Garden Diary September 2019

Photos by Clare Foster and Oliver Hobbs

 September arrived suddenly, the shorter days book-ended by dewy mornings and cool evenings – and for three glorious weeks at the beginning of the month the sun shone constantly. We had a proper Indian summer with those crystal-clear, sparkling blue skies that are quite rare in the UK. And then the summer ended abruptly, with squally winds and heavy rain to give the garden the water it needed so desperately. The garden, even though I say it myself, is looking good, largely thanks to the incentive of the village Open Gardens day on September 8. I worked hard to keep it going through August and was quite brutal in what I chopped back, but it certainly paid off. The alchemilla, geraniums, anthemis and campanula have come back, flowering valiantly, not quite as strongly as their first flush but enough to bring a haze of colour to the borders, and hours of deadheading have paid off. 

I have finally started selling the auricula theatres/plant shelves I designed earlier this year, and have been enjoying using the prototypes in my own garden. I have put them up on the wall of the house near the back door, and have used them for changing displays throughout the summer. The auriculas can be moved once they have finished flowering and replaced with anything else that takes your fancy – herbs, violas, dianthus, trailing plants, or even jam-jar flowers. I think they would be perfect for a balcony or conservatory – and the tall shelf would work in a shady side return in a London garden. Buy them here

As always I’m so thankful for the cosmos, which I grew from seed and grew on in 9cm pots, to be planted out as needed into the gaps that form in the border as the summer goes on. I left a last batch until very late and neglected them, so they became spindly and dry – I thought I’d lost them but before planting I soaked them for a day or two and chopped off the top of the plant to make them less leggy. Forgiving creatures that they are, they soon bushed out again when they were in the ground and have flowered prodigiously.

To prolong the flowering season I planted two kinds of aster – A. umbellatus (creamy white) and A. turbinellus (mauve), both small-flowered types that are subtle rather than shouty. (Sorry, I am stubbornly refusing to give asters their new name - Symphyotrichum). In my last garden I had masses of A. frikartii Monch which looked amazing at the end of the summer with Stipa tenuissima. Its flowers are beautiful but quite a bold lavender-blue, and in this garden I felt I needed softer colours. I’m already straying away from this intention though because the overall effect seemed insipid. I spend hours looking out of the French windows in my kitchen just staring at the border and working out what it needed, and decided in the middle of the summer that it could really do with a little more zing. I bought three Helenium Sahns Early Flowerer, and dotted them through the border – and that was all it needed to lift it. Having visited my old next door neighbour recently and peeked over the wall at my old garden (always nostalgia-inducing and not a good idea), I have a feeling I’m about to reverse my decision about the Monch too, but won’t overdo it.

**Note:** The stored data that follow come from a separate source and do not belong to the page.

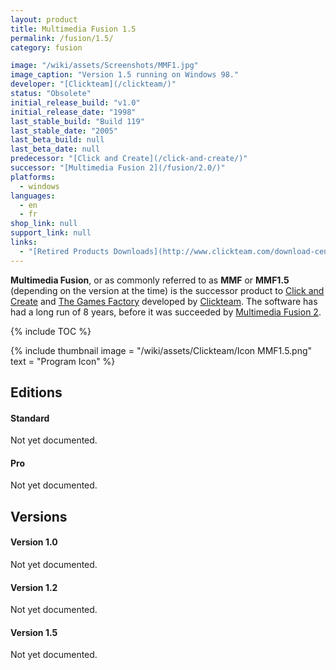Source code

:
 ```yaml
---
layout: product
title: Multimedia Fusion 1.5
permalink: /fusion/1.5/
category: fusion

image: "/wiki/assets/Screenshots/MMF1.jpg"
image_caption: "Version 1.5 running on Windows 98."
developer: "[Clickteam](/clickteam/)"
status: "Obsolete"
initial_release_build: "v1.0"
initial_release_date: "1998"
last_stable_build: "Build 119"
last_stable_date: "2005"
last_beta_build: null
last_beta_date: null
predecessor: "[Click and Create](/click-and-create/)"
successor: "[Multimedia Fusion 2](/fusion/2.0/)"
platforms:
  - windows
languages:
  - en
  - fr
shop_link: null
support_link: null
links:
  - "[Retired Products Downloads](http://www.clickteam.com/download-centre/retired-products)"
---
```


**Multimedia Fusion**, or as commonly referred to as **MMF** or **MMF1.5**
(depending on the version at the time) is the successor product to [Click and Create]
and [The Games Factory] developed by [Clickteam]. The software has had a long run of 8 years,
before it was succeeded by [Multimedia Fusion 2].

{% include TOC %}

{% include thumbnail
    image = "/wiki/assets/Clickteam/Icon MMF1.5.png"
    text = "Program Icon"
%}

## Editions

#### Standard
Not yet documented.

#### Pro
Not yet documented.

## Versions

#### Version 1.0
Not yet documented.

#### Version 1.2
Not yet documented.

#### Version 1.5
Not yet documented.


[Clickteam]: /clickteam/
[Click and Create]: /click-and-create/
[Multimedia Fusion 2]: /fusion/2.0/
[The Games Factory]: /games-factory/
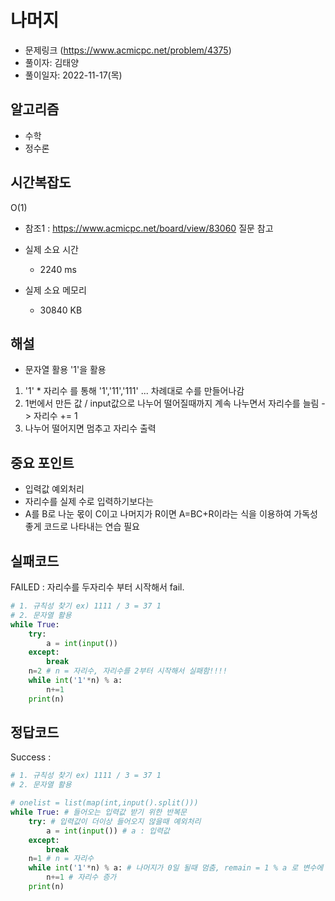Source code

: # 나머지
- 문제링크 (https://www.acmicpc.net/problem/4375)
- 풀이자: 김태양
- 풀이일자: 2022-11-17(목)

## 알고리즘
- 수학
- 정수론

## 시간복잡도
O(1) 
- 참조1 : https://www.acmicpc.net/board/view/83060 질문 참고

- 실제 소요 시간
    - 2240 ms
- 실제 소요 메모리
    - 30840 KB

## 해설
- 문자열 활용 '1'을 활용
1. '1' * 자리수 를 통해 '1','11','111' ... 차례대로 수를 만들어나감
2. 1번에서 만든 값 / input값으로 나누어 떨어질때까지 계속 나누면서 자리수를 늘림 -> 자리수 += 1
3. 나누어 떨어지면 멈추고 자리수 출력 

## 중요 포인트
- 입력값 예외처리
- 자리수를 실제 수로 입력하기보다는
- A를 B로 나눈 몫이 C이고 나머지가 R이면 A=BC+R이라는 식을 이용하여 가독성좋게 코드로 나타내는 연습 필요

## 실패코드
FAILED : 자리수를 두자리수 부터 시작해서 fail.
``` python
# 1. 규칙성 찾기 ex) 1111 / 3 = 37 1 
# 2. 문자열 활용
while True:
    try:
        a = int(input())
    except:
        break
    n=2 # n = 자리수, 자리수를 2부터 시작해서 실패함!!!!
    while int('1'*n) % a:
        n+=1
    print(n)
```

## 정답코드
Success : 
``` python
# 1. 규칙성 찾기 ex) 1111 / 3 = 37 1 
# 2. 문자열 활용

# onelist = list(map(int,input().split()))
while True: # 들어오는 입력값 받기 위한 반복문
    try: # 입력값이 더이상 들어오지 않을때 예외처리
        a = int(input()) # a : 입력값 
    except:
        break
    n=1 # n = 자리수
    while int('1'*n) % a: # 나머지가 0일 될때 멈춤, remain = 1 % a 로 변수에 집어넣고 나타내는게 훨씬 가독성 좋을듯 
        n+=1 # 자리수 증가
    print(n)

```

In the front garden the intention was always to have bright clashing colours, so the dahlias and rudbeckias rule the roost. I know people have a love-hate relationship with rudbeckias. I have 'Goldsturm' in generous clumps throughout my brick borders, and I do love them for the colour they bring at this time of year. But this summer, like last year, it’s been so dry and they really hate that. I have had to water them quite regularly, and I don’t want to be doing this. They are planted in the sunniest part of the garden, so I might move them to a slightly shadier spot in the back garden and replace them with something else. Suggestions from others include asters, helianthus and perovskia. I had heard that another rudbeckia, R. subtomentosa 'Henry Eilers', might be a little more drought tolerant - but someone with first hand experience has said not! A shame, because I've been wanting to grow this one for a while - it has narrower, quilled petals, so the overall impact is more transparent and subtle. This is the joy of gardens. They never stand still, and moving plants round in an ever-changing tapestry is all part of the satisfaction of making a garden.

I’ve been sowing some hardy annuals as I love having a few seedlings in the greenhouse germinating in the autumn. Getting outside and seeing those green shoots emerging as the days get shorter is always so uplifting. I like having a reason to go out there. I sowed Ammi majus and A. visnaga in seed trays, and also tried sowing a batch of Larkspur ‘Misty Lavender’, although I think these may be non-starters as it was so hot the week after I sowed them, and I left them to fry in the greenhouse. Larkspur can be tricky to germinate and often needs a week or two of cold temperatures to kickstart the process. The rest of the seed packet has gone into the fridge and I will try another batch soon.